After every recession, central banks keep rates too low for too long, even in growth periods, because policymakers’ fear asset price corrections, and this leads to complacency and the creation of bubbles everywhere. Once policymakers decide to raise rates, they often cause a recession, because the amount of risk taken by even the most conservative investor or household is simply too high. By the time central banks decide to finally raise rates, the bubbles are already more than a market headline; they’re a dangerous and widespread accumulation of risk that negatively affects millions of unsuspecting citizens.
The boom-and-bust cycle is now more severe and frequent, as we have seen since the late seventies. That’s why central banks never truly normalize policy, and rates remain in negative territory in real terms. And investors know it. That’s why there’s a perverse incentive for households, businesses, and investors to buy any correction.
The fear of interest rate hikes allows us to analyze what has happened in other similar periods.
Between 1993 and 2000, the Fed also raised rates by 325 basis points and the U.S. stock market shot up 225 percent. In that period, we saw the tech bubble burst and the early 2000s recession. In the 2003 to 2007 period, the Fed raised rates by 375 basis points and the market rose 30 percent. It brought the great financial crisis and the housing bubble burst.
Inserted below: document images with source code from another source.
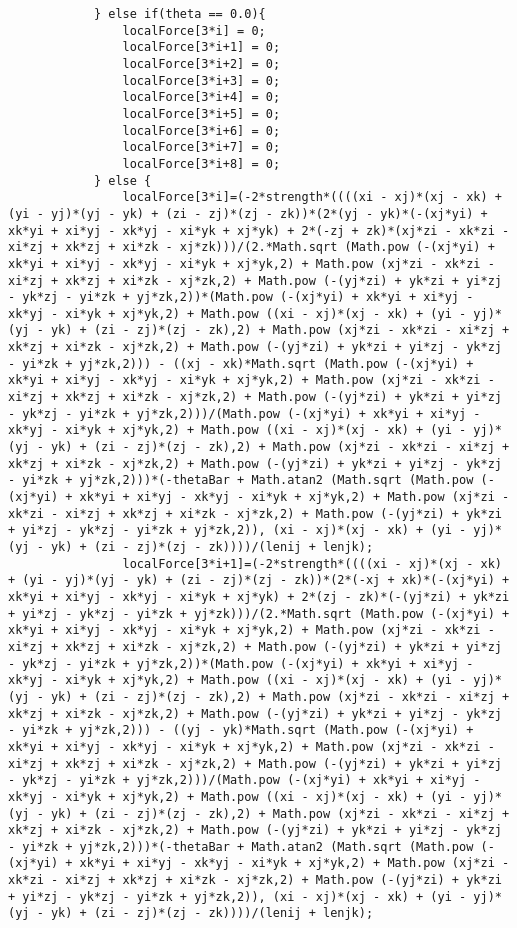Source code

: \begin{lstlisting}
			} else if(theta == 0.0){
				localForce[3*i] = 0;
				localForce[3*i+1] = 0;
				localForce[3*i+2] = 0;
				localForce[3*i+3] = 0;
				localForce[3*i+4] = 0;
				localForce[3*i+5] = 0;
				localForce[3*i+6] = 0;
				localForce[3*i+7] = 0;
				localForce[3*i+8] = 0;
			} else {
				localForce[3*i]=(-2*strength*((((xi - xj)*(xj - xk) + (yi - yj)*(yj - yk) + (zi - zj)*(zj - zk))*(2*(yj - yk)*(-(xj*yi) + xk*yi + xi*yj - xk*yj - xi*yk + xj*yk) + 2*(-zj + zk)*(xj*zi - xk*zi - xi*zj + xk*zj + xi*zk - xj*zk)))/(2.*Math.sqrt (Math.pow (-(xj*yi) + xk*yi + xi*yj - xk*yj - xi*yk + xj*yk,2) + Math.pow (xj*zi - xk*zi - xi*zj + xk*zj + xi*zk - xj*zk,2) + Math.pow (-(yj*zi) + yk*zi + yi*zj - yk*zj - yi*zk + yj*zk,2))*(Math.pow (-(xj*yi) + xk*yi + xi*yj - xk*yj - xi*yk + xj*yk,2) + Math.pow ((xi - xj)*(xj - xk) + (yi - yj)*(yj - yk) + (zi - zj)*(zj - zk),2) + Math.pow (xj*zi - xk*zi - xi*zj + xk*zj + xi*zk - xj*zk,2) + Math.pow (-(yj*zi) + yk*zi + yi*zj - yk*zj - yi*zk + yj*zk,2))) - ((xj - xk)*Math.sqrt (Math.pow (-(xj*yi) + xk*yi + xi*yj - xk*yj - xi*yk + xj*yk,2) + Math.pow (xj*zi - xk*zi - xi*zj + xk*zj + xi*zk - xj*zk,2) + Math.pow (-(yj*zi) + yk*zi + yi*zj - yk*zj - yi*zk + yj*zk,2)))/(Math.pow (-(xj*yi) + xk*yi + xi*yj - xk*yj - xi*yk + xj*yk,2) + Math.pow ((xi - xj)*(xj - xk) + (yi - yj)*(yj - yk) + (zi - zj)*(zj - zk),2) + Math.pow (xj*zi - xk*zi - xi*zj + xk*zj + xi*zk - xj*zk,2) + Math.pow (-(yj*zi) + yk*zi + yi*zj - yk*zj - yi*zk + yj*zk,2)))*(-thetaBar + Math.atan2 (Math.sqrt (Math.pow (-(xj*yi) + xk*yi + xi*yj - xk*yj - xi*yk + xj*yk,2) + Math.pow (xj*zi - xk*zi - xi*zj + xk*zj + xi*zk - xj*zk,2) + Math.pow (-(yj*zi) + yk*zi + yi*zj - yk*zj - yi*zk + yj*zk,2)), (xi - xj)*(xj - xk) + (yi - yj)*(yj - yk) + (zi - zj)*(zj - zk))))/(lenij + lenjk);
				localForce[3*i+1]=(-2*strength*((((xi - xj)*(xj - xk) + (yi - yj)*(yj - yk) + (zi - zj)*(zj - zk))*(2*(-xj + xk)*(-(xj*yi) + xk*yi + xi*yj - xk*yj - xi*yk + xj*yk) + 2*(zj - zk)*(-(yj*zi) + yk*zi + yi*zj - yk*zj - yi*zk + yj*zk)))/(2.*Math.sqrt (Math.pow (-(xj*yi) + xk*yi + xi*yj - xk*yj - xi*yk + xj*yk,2) + Math.pow (xj*zi - xk*zi - xi*zj + xk*zj + xi*zk - xj*zk,2) + Math.pow (-(yj*zi) + yk*zi + yi*zj - yk*zj - yi*zk + yj*zk,2))*(Math.pow (-(xj*yi) + xk*yi + xi*yj - xk*yj - xi*yk + xj*yk,2) + Math.pow ((xi - xj)*(xj - xk) + (yi - yj)*(yj - yk) + (zi - zj)*(zj - zk),2) + Math.pow (xj*zi - xk*zi - xi*zj + xk*zj + xi*zk - xj*zk,2) + Math.pow (-(yj*zi) + yk*zi + yi*zj - yk*zj - yi*zk + yj*zk,2))) - ((yj - yk)*Math.sqrt (Math.pow (-(xj*yi) + xk*yi + xi*yj - xk*yj - xi*yk + xj*yk,2) + Math.pow (xj*zi - xk*zi - xi*zj + xk*zj + xi*zk - xj*zk,2) + Math.pow (-(yj*zi) + yk*zi + yi*zj - yk*zj - yi*zk + yj*zk,2)))/(Math.pow (-(xj*yi) + xk*yi + xi*yj - xk*yj - xi*yk + xj*yk,2) + Math.pow ((xi - xj)*(xj - xk) + (yi - yj)*(yj - yk) + (zi - zj)*(zj - zk),2) + Math.pow (xj*zi - xk*zi - xi*zj + xk*zj + xi*zk - xj*zk,2) + Math.pow (-(yj*zi) + yk*zi + yi*zj - yk*zj - yi*zk + yj*zk,2)))*(-thetaBar + Math.atan2 (Math.sqrt (Math.pow (-(xj*yi) + xk*yi + xi*yj - xk*yj - xi*yk + xj*yk,2) + Math.pow (xj*zi - xk*zi - xi*zj + xk*zj + xi*zk - xj*zk,2) + Math.pow (-(yj*zi) + yk*zi + yi*zj - yk*zj - yi*zk + yj*zk,2)), (xi - xj)*(xj - xk) + (yi - yj)*(yj - yk) + (zi - zj)*(zj - zk))))/(lenij + lenjk);

\end{lstlisting}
Between 2015 and 2020, rates rose 200 basis points and the U.S. index advanced 65 percent. In that period, in 2018, we saw the Fed change its rate-hike course rapidly after a market correction.
Will the Federal Reserve change its rate-hike plan this time? History shows us that central banks care much more about risky assets—stocks and bonds—than they say, and certainly a lot more than they do about inflation.
It’s true that inflation was not 7 percent then, and the Federal Reserve may probably be more tolerant of a market correction than when the U.S. Consumer Price Index was at 3 percent, but we can’t forget that history shows us that central banks always maintain looser conditions than it seems from their messages and headlines.
The evidence of the U.S. economic slowdown is everywhere: retail sales, job creation, stagnant labor force participation, declining real wages, and slowing capital expenditure. To all this we must add the continued rise in energy commodities due to the Ukraine tensions.
The Federal Reserve is aware of the “bubble of everything” created in recent years and the elevated levels of debt throughout the economy. Unfortunately, the Fed has already left rates low, and asset purchases high, for too long to prevent an inevitable negative economic effect. Even worse, the solution will likely be to repeat the same policies that created the conditions for excess.